Dalit, who are often referred to as “Untouchables,” are traditionally considered to be the lowest in the Indian caste system. For thousands of years, Dalit were relegated to the margins of Indian society, forced to take on the worst jobs and thought of as so unclean that people born to higher castes could not drink the same water or even sit next to them, Laura Santhanam reports for PBS Newshour. But while the Indian Constitution has banned prejudice against Dalit since 1950, prejudice and discrimination against these people nevertheless persists.

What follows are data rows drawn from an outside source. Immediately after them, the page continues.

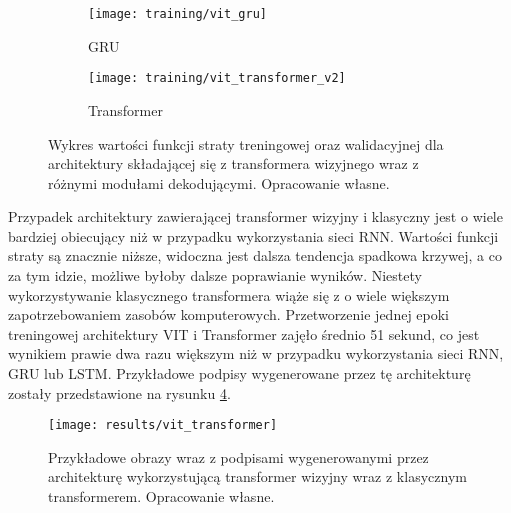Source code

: \begin{figure}[H]
    \centering
    \begin{subfigure}{.5\textwidth}
        \centering
        \texttt{[image: training/vit\_gru]}
        \caption{GRU}
        \label{fig:training-vit-gru}
    \end{subfigure}%
    \centering
    \begin{subfigure}{.5\textwidth}
        \centering
        \texttt{[image: training/vit\_transformer\_v2]}
        \caption{Transformer}
        \label{fig:training-vit-transformer}
    \end{subfigure}%
    \caption{Wykres wartości funkcji straty treningowej oraz walidacyjnej dla architektury składającej się z transformera wizyjnego wraz z różnymi modułami dekodującymi. Opracowanie własne.}
    \label{fig:training-vit-gru-transformer}
\end{figure}
\noindent Przypadek architektury zawierającej transformer wizyjny i klasyczny jest o wiele bardziej obiecujący niż w przypadku wykorzystania sieci RNN. Wartości funkcji straty są znacznie niższe, widoczna jest dalsza tendencja spadkowa krzywej, a co za tym idzie, możliwe byłoby dalsze poprawianie wyników. Niestety wykorzystywanie klasycznego transformera wiąże się z o wiele większym zapotrzebowaniem zasobów komputerowych. Przetworzenie jednej epoki treningowej architektury VIT i Transformer zajęło średnio 51 sekund, co jest wynikiem prawie dwa razu większym niż w przypadku wykorzystania sieci RNN, GRU lub LSTM. Przykładowe podpisy wygenerowane przez tę architekturę zostały przedstawione na rysunku \ref{fig:results-vit-transformer}.
\begin{figure}[H]
    \centering
    \texttt{[image: results/vit\_transformer]}
    \caption{Przykładowe obrazy wraz z podpisami wygenerowanymi przez architekturę wykorzystującą transformer wizyjny wraz z klasycznym transformerem. Opracowanie własne.}
    \label{fig:results-vit-transformer}
\end{figure}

Recently, a man from a rural village in the the Indian state of Maharashtra gained international attention for standing up to prejudice against Dalit in his community. Prejudice against Dalit runs deep in many parts of India, and even in the midst of one of the worst droughts the region has experienced in decades, villagers from higher castes barred Bapurao Tajne and his family from gathering water from the town well for being “Untouchables,” the Press Trust of India (PTI) reports.
"I don't want to name the well owner for I don't want bad blood in the village,” Tajne tells Ashish Roy for the Times of India. “However, I feel that he insulted us because we are poor and Dalits. I came home that day in March and almost cried.”
In response, Tajne began digging a new well in a nearby town. Tajne spent as much as six hours a day on top of his usual job as a day laborer working on the well, the location of which he chose “on instinct,” he told reporters. To the surprise of his friends and family, after 40 days of hard work Tajne struck groundwater, Roy reports.
"It is difficult to explain what I felt in those days,” Tajne tells Roy. “I just wanted to provide water for my whole locality so that we Dalits did not have to beg for water from other castes."
Tajne was lucky – he had no hydrological surveys to inform him, the local terrain is rocky, and several wells in the area had recently dried up, Roy reports. While Tajne had the good fortune to find the well in the midst of the drought, he is far from alone when it comes to the experience of being shamed and discriminated against for being Dalit.
Caste discrimination isn’t limited to rural parts of the country: Dalit make up about 16 percent of India’s 1.2 billion people, and many experience prejudice no matter where they are from. While some Dalit are able to pass themselves off as members of higher castes by changing their surnames and lying about their family histories, the constant pressure can take its toll. In one recent high-profile case, an Indian doctoral student named Rohith Vemula killed himself to protest the treatment he experienced as a Dalit during his university studies as well as the treatment of Dalit throughout India, Soutik Biswas reports for the BBC. But while this sparked waves of protests across India, it is likely that this prejudice will not go away anytime soon.
“Caste-based discrimination goes back centuries, and it is very deeply entrenched in Indian society,” Jayshree Bajoria, a New Delhi-based researcher for Human Rights Watch, tells Santhanam. “This will have to be battled at every level.”